The Dublin native finally got his shot at the lightweight belt in November, where he beat Eddie Alvarez via a knockout in the second round, becoming the first simultaneous two-division UFC champion in history.

Usain Bolt

The Jamaican sensation has won hearts the world over with his endearing nature and sheer pace on the athletics track.

In the lead-up to the Rio Olympics, Bolt competed sparingly on the track, leaving rival Justin Gatlin to clock incredibly fast times and enter the Olympic as the favourite for the 100m and 200m titles. Unfortunately for the American, it was only on paper…

After breezing through the heats, Bolt grabbed his first gold in the 100m with a time of 9.81 seconds. In his favoured event, the man they call the Lightning Bolt eased to a comfortable win in the 200m for his second gold.

Running the anchor leg for the Jamaican team in the 4×100 relay, Bolt claimed another gold and wrote his name into the history as arguably the greatest sprinter ever.

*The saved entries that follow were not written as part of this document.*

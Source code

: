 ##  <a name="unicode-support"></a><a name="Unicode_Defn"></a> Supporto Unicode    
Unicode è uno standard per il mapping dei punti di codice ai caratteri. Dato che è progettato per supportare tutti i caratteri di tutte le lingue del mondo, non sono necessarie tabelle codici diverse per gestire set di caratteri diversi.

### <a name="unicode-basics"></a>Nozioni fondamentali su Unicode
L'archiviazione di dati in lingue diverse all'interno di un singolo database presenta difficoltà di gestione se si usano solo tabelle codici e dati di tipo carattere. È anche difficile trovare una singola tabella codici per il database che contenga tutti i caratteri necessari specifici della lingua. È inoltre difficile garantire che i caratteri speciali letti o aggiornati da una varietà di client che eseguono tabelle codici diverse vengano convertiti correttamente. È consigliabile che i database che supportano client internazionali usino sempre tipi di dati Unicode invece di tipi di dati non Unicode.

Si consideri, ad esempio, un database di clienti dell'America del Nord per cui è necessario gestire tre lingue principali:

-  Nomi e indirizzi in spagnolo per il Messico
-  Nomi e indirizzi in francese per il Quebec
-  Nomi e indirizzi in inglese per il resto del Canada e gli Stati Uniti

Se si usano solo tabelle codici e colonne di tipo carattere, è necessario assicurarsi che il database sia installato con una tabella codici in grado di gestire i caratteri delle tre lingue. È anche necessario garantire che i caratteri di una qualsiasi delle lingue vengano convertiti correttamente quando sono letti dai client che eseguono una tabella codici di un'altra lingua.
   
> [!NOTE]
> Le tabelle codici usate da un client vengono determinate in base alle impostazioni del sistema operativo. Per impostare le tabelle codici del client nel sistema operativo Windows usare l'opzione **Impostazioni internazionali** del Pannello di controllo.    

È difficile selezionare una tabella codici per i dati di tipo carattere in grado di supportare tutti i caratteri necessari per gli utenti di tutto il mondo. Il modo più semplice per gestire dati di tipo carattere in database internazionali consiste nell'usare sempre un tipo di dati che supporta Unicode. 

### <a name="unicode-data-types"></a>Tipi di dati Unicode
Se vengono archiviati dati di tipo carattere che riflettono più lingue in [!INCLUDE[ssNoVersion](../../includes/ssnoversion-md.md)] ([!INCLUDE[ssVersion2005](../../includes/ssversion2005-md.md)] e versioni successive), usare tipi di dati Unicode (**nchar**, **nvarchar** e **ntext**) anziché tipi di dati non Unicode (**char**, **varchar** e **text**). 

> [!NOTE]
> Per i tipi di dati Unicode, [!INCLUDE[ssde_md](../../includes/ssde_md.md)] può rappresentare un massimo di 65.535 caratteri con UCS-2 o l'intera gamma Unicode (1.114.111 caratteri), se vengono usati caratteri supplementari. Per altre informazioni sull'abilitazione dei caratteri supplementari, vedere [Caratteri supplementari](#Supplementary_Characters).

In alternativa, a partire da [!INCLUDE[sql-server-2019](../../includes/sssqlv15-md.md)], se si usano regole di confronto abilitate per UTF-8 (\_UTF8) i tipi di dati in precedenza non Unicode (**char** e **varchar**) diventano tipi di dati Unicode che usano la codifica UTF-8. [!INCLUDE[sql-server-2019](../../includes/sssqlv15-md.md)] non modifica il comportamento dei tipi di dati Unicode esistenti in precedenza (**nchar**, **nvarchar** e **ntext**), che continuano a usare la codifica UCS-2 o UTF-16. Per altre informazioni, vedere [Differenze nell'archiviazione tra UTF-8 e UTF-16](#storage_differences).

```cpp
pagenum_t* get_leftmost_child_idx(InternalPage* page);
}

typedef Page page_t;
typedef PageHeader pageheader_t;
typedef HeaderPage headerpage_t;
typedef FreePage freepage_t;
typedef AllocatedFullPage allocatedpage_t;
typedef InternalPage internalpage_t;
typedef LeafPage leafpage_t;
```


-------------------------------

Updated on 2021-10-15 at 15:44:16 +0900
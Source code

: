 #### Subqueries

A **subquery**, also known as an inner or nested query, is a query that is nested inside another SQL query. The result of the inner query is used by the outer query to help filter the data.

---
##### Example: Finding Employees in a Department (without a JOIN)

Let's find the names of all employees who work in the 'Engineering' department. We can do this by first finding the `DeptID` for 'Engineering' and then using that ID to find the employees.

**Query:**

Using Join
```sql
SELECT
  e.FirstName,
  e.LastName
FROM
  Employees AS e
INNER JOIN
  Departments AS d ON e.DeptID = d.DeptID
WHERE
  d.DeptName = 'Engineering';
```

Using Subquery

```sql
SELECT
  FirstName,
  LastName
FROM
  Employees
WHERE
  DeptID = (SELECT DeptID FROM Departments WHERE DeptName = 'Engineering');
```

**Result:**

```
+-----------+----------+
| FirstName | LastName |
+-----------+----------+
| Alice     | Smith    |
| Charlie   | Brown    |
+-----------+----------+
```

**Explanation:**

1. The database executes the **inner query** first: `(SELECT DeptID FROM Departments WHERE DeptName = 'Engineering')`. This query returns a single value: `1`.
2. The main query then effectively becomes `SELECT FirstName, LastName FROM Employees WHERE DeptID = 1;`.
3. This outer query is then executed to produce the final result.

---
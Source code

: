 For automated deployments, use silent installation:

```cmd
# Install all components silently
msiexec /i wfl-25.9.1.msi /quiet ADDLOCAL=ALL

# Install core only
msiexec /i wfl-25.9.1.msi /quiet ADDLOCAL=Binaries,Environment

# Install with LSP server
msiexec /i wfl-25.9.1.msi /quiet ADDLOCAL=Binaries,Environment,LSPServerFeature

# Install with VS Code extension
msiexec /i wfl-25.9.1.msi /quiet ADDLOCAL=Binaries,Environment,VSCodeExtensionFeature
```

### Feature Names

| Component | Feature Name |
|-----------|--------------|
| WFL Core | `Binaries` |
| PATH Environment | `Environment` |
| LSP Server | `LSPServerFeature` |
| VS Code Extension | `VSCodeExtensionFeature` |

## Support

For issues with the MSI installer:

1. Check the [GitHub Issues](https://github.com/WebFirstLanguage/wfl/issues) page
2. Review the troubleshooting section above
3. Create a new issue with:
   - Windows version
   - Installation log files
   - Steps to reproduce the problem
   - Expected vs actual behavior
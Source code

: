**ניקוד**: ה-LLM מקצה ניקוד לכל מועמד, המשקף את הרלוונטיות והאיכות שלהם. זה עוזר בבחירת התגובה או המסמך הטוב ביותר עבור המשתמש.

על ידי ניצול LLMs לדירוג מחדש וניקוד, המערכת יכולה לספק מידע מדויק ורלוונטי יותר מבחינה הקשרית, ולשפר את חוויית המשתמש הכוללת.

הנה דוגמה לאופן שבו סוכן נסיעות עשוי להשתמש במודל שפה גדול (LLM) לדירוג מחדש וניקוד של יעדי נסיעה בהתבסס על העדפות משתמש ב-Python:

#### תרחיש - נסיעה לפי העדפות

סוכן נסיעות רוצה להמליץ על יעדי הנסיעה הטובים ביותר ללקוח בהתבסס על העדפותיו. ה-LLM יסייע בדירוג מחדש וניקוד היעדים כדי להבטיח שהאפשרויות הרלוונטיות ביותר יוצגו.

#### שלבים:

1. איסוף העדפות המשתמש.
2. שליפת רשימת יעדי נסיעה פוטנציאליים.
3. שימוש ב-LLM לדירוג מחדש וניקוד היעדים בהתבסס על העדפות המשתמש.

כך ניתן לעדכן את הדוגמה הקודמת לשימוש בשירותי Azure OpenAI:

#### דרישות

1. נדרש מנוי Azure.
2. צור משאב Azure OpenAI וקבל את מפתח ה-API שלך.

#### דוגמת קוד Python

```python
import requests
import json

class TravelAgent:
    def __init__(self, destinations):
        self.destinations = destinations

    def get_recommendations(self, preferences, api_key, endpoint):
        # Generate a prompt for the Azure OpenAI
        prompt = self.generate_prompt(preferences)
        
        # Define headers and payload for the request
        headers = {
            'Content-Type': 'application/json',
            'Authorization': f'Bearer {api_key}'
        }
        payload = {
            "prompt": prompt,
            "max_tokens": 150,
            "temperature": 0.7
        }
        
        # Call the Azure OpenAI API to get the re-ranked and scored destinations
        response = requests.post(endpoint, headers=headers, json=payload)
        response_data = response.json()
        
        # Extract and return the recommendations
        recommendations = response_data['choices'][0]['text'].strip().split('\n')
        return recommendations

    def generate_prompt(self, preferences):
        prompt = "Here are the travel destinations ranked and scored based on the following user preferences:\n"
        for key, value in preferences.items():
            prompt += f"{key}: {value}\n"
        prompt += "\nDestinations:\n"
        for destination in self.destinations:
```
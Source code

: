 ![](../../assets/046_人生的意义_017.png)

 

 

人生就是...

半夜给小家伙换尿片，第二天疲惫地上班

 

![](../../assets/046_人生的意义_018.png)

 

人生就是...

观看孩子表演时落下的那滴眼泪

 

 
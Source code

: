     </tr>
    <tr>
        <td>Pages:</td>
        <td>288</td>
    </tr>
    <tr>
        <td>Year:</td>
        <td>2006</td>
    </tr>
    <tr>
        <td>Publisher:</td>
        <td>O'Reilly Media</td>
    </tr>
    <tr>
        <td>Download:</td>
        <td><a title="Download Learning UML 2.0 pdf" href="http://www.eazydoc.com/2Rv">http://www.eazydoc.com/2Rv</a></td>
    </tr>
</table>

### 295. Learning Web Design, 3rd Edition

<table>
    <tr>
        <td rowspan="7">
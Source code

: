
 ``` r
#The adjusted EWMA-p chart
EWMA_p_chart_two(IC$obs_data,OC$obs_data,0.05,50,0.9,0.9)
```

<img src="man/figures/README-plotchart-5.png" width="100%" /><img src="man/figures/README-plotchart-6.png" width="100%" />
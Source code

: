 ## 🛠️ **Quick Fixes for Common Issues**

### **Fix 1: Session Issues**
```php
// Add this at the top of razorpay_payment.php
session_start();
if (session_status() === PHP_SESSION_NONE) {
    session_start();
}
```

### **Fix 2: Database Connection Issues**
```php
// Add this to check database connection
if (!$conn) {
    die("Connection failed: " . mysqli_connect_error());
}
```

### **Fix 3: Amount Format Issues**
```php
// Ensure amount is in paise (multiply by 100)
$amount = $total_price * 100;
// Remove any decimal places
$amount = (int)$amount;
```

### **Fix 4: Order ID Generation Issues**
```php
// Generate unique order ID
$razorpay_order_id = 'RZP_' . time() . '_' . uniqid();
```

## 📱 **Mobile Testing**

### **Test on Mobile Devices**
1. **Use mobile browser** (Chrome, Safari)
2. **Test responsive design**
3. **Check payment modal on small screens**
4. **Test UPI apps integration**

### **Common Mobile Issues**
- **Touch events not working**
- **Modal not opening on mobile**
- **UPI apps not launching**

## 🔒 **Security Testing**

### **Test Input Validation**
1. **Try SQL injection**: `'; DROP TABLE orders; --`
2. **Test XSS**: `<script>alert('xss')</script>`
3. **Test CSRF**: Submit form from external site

That final gold meant Bolt had completed the ‘triple triple’ with three golds in three consecutive Olympics.

Cristiano Ronaldo

The Portuguese legend just somehow keeps getting better with age. Whether it’s in a Real Madrid shirt or for his beloved Portugal, Ronaldo seeking always produces the goods.

For a player has scored over 50 goals a season across all competitions for six consecutive years, records were bound to tumble at some stage. Ronaldo became Real Madrid’s all-time top scorer with 324 goals last October.

While he was runner up to Lionel Messi in the Ballon d’Or last year, he carried on his fantastic form unperturbed, helping Real Madrid to the Champions League semi-finals with a hat-trick. The treble made him the tournament’s top scorer for the fifth consecutive edition. As if it was written in the stars, Ronaldo would score the winning penalty in the final against Atletico Madrid.

The 31-year-old also shone for Portugal as he captained them to their first European Championship title. Of course, records fell along the way. He became the first player to score in four Euro editions and Portugal’s most capped player with 136 appearances to date.

Marc Marquez

After a near flawless season with just one retirement, the Spanish rider claimed his third MotoGP title this year in just his fourth year of racing in the premier class.

Marquez was a picture of consistency in 2016, earning a spot on the podium in 12 out of the 18 races this season. His fast start certainly helped him to the title, as he had three wins and three runner-ups in the first nine races.

Such was the 23-year-old’s dominance that his fifth win at the Japanese MotoGP sealed the rider’s championship with three races in hand.

While he was forced to retire from the Australian MotoGP, the pole position he earned took him to a record 65 pole positions, the most in the history of motorcycling.

Together with his three MotoGP titles, Marquez’s Moto2 and 125cc titles mean he is also the youngest rider to be a five-time champion.